Ryan’s Status Report for 4/23

I made a bunch of progress this week. Most of my work was put into integrating the thermal sensor into the final design, which ended up being much more painful than anticipated. The one thermal sensor we had was broken and I unfortunately didn’t have any good way of verifying that the sensor worked until the rest of them arrived on Wednesday, so I spent a lot of time early in the week writing and running different segments of code in an attempt to debug things. Fortunately, after getting new thermal sensors, I was able to get the system running on an Arduino Uno pretty quickly, and then after a bit more work I was able to transfer everything over to the ESP system, which is now running a functional occupancy detecting algorithm using both sensors! The final hardware design can be seen below (although the design will be on a smaller breadboard for the final demo).

As a very important note to future teams looking to do something similar, we made the design decision early on to use an ESP8266 dev board with both a processor and a wi-fi chip built in as opposed to using an Arduino with an external wi-fi chip to reduce the amount of hardware, since the ESP can still compile Arduino code. Although this was a good idea in theory, it made things much harder for both myself and Jake, as the Arduino is much more user-friendly than the ESP for software development and has much more existing uses and documentation to learn from. If we were to restart this, we would definitely develop things on an Arduino instead.

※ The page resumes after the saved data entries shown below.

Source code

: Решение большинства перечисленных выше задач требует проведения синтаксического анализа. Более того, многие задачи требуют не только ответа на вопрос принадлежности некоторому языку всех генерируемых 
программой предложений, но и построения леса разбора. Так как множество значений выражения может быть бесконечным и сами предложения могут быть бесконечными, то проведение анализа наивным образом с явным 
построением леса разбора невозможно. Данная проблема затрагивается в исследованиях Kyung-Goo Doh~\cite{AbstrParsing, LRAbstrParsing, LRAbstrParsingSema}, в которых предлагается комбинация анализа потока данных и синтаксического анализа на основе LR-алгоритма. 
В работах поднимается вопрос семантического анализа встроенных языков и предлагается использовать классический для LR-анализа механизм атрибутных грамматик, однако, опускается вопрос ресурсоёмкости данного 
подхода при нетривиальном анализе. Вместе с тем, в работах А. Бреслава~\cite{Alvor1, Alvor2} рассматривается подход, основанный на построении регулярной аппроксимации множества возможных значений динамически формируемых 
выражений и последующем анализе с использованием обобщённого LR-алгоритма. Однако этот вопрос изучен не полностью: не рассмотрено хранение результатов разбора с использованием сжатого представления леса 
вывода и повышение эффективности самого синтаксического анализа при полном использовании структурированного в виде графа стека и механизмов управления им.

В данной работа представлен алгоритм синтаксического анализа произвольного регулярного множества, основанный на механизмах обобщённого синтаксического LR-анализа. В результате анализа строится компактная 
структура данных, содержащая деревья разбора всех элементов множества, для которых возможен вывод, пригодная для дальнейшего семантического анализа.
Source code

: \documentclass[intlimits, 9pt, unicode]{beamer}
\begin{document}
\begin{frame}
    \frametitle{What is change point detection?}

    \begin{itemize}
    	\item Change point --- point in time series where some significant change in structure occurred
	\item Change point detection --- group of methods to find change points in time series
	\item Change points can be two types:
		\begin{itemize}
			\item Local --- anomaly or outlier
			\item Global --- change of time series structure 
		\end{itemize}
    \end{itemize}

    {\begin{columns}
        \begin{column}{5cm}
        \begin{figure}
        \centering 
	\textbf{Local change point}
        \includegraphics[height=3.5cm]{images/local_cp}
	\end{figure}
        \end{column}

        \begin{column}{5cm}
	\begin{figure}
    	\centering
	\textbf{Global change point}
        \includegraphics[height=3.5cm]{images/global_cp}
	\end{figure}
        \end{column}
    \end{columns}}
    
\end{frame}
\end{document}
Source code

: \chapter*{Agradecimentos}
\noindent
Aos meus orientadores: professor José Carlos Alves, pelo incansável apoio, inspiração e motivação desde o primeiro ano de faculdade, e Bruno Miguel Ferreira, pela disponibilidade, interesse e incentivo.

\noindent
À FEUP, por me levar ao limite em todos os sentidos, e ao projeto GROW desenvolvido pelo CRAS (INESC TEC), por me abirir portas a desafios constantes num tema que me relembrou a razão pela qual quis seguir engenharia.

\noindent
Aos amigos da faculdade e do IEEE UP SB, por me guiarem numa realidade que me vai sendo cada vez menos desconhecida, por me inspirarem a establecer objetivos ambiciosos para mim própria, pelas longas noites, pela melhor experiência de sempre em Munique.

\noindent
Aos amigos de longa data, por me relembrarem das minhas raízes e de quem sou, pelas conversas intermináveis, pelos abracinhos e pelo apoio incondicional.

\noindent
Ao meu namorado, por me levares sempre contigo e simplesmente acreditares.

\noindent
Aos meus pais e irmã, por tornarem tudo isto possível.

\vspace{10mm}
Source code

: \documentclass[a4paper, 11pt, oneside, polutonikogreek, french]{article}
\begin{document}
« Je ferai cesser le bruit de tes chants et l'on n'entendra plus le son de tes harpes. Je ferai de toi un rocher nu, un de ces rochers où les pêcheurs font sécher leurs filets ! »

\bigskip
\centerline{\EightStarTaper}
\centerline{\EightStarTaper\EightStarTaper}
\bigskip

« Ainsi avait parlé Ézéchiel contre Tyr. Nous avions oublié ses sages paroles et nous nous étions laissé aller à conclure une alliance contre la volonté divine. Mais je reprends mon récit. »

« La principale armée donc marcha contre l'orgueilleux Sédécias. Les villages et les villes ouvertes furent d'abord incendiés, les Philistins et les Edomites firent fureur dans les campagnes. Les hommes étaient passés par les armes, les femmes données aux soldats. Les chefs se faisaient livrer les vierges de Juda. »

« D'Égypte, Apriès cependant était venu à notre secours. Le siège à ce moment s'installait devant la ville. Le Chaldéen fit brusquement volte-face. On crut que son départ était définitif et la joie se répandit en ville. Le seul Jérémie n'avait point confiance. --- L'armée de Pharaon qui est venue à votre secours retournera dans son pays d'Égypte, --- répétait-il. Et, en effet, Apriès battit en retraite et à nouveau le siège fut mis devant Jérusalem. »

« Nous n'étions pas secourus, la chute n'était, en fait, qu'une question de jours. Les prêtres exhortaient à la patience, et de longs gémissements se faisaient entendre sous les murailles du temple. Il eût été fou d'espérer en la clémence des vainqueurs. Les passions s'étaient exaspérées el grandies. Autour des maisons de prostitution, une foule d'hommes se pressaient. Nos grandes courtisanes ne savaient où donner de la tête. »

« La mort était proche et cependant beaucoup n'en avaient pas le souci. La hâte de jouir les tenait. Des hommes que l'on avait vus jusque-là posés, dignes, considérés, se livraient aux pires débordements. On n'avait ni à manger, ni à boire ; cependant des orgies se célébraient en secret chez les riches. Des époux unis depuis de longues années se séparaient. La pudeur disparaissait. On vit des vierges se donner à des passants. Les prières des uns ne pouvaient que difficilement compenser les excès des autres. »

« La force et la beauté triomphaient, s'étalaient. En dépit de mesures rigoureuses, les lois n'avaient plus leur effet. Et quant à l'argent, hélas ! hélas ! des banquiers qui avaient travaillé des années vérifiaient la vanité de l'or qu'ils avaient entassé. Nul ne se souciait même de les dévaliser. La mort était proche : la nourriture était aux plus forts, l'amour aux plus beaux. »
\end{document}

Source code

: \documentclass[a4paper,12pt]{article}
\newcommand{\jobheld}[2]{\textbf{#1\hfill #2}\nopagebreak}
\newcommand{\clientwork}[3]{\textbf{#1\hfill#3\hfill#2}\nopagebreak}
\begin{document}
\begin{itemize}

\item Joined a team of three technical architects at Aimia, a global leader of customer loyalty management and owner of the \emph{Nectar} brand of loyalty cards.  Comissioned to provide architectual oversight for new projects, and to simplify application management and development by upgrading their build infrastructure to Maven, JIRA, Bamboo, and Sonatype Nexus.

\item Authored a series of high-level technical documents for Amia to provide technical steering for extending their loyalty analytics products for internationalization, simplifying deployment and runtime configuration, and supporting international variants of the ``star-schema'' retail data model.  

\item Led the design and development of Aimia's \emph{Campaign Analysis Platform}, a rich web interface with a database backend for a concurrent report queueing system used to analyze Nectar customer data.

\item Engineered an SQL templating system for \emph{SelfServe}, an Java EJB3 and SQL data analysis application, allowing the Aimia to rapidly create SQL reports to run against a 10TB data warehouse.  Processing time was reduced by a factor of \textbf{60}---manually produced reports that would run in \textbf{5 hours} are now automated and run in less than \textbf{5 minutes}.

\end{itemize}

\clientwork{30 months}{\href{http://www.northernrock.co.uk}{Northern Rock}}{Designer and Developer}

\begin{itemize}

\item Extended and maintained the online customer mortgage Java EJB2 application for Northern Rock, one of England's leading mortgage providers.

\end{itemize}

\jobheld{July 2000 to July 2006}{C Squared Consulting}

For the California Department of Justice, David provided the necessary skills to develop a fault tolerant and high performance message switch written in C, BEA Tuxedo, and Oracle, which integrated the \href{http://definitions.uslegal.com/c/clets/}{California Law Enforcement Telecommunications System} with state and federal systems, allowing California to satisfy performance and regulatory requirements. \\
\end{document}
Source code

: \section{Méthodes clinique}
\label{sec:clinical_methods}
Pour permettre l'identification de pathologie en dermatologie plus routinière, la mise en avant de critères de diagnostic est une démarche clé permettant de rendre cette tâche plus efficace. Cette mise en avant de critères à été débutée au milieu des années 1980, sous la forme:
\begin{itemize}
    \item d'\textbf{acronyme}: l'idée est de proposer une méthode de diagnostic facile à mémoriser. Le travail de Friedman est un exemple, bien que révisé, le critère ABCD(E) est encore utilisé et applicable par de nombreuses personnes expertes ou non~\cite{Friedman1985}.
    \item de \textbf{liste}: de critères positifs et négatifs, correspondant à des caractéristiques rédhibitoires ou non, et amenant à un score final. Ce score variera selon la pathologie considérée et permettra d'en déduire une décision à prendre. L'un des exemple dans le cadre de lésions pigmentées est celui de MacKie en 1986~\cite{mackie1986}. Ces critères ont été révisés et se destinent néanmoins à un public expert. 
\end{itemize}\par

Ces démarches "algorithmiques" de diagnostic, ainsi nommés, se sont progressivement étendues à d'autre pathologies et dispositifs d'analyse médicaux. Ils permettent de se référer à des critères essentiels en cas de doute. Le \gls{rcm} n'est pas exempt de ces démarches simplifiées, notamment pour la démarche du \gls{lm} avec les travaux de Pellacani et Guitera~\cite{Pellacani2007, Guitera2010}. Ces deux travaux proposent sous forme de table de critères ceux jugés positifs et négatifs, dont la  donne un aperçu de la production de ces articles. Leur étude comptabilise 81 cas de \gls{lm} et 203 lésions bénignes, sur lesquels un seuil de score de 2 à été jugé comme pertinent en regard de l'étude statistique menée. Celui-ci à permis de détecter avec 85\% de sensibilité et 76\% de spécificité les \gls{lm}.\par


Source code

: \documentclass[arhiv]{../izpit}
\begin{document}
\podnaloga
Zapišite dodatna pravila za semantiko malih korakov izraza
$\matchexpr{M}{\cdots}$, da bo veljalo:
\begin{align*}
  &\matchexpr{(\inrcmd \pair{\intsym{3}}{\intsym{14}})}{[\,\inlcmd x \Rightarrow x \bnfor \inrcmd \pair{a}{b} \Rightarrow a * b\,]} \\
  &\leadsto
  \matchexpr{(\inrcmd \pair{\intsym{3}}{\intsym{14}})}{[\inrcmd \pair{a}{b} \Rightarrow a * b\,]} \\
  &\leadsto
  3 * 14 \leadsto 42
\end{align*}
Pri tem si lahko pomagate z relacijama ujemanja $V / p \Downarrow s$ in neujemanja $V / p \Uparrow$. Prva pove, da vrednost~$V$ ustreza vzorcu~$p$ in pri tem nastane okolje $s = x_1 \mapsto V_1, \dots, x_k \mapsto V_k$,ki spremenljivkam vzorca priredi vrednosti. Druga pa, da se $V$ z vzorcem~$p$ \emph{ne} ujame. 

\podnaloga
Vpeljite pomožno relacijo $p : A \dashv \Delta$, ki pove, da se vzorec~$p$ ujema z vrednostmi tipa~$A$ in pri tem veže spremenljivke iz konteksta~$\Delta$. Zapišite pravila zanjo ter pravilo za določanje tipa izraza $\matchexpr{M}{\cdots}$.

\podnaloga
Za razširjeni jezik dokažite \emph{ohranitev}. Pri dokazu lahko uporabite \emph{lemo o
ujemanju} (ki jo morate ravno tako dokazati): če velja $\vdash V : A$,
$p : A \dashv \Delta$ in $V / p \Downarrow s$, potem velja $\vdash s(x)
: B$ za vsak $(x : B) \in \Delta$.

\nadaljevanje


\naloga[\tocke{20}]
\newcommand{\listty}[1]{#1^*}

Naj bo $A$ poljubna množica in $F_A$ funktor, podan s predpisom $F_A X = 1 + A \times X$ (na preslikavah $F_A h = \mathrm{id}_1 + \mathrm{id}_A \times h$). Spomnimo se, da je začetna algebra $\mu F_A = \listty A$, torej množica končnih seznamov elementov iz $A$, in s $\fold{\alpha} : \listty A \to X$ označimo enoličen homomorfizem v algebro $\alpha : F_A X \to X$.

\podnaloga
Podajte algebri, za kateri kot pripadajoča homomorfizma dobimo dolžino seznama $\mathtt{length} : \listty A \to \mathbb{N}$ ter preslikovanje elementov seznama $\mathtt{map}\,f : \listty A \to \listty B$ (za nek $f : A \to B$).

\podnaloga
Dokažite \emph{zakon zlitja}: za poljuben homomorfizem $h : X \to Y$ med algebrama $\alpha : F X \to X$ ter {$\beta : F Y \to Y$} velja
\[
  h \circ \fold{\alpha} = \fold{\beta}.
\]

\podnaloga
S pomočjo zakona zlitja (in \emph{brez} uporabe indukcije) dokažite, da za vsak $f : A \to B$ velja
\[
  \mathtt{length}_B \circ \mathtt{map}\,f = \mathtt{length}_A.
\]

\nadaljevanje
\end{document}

After finishing all that up, I then assembled the rest of the hardware nodes to work with Jake to kick off battery testing. While we shouldn’t have definitive results until tomorrow (fingers crossed, because it means the batteries will have lasted at least a day), those results will be in on time for the final presentation. I am also planning on working with Jake tomorrow on unit power testing to further verify that our system is within our power consumption use case requirement. We will be measuring power draw out of different components while running different sections and libraries of code in a further attempt to optimize power, and preliminary results for those should also be done by the final presentation. If all ends well, I will spend the rest of next week hearing other presentations and preparing for our demo. If not, which is probably the more likely scenario, I have a risk mitigation plan which I will detail in the team status report. Currently I am pretty well on schedule to finish everything out, and I am hopeful that will stay the same for the rest of the semester!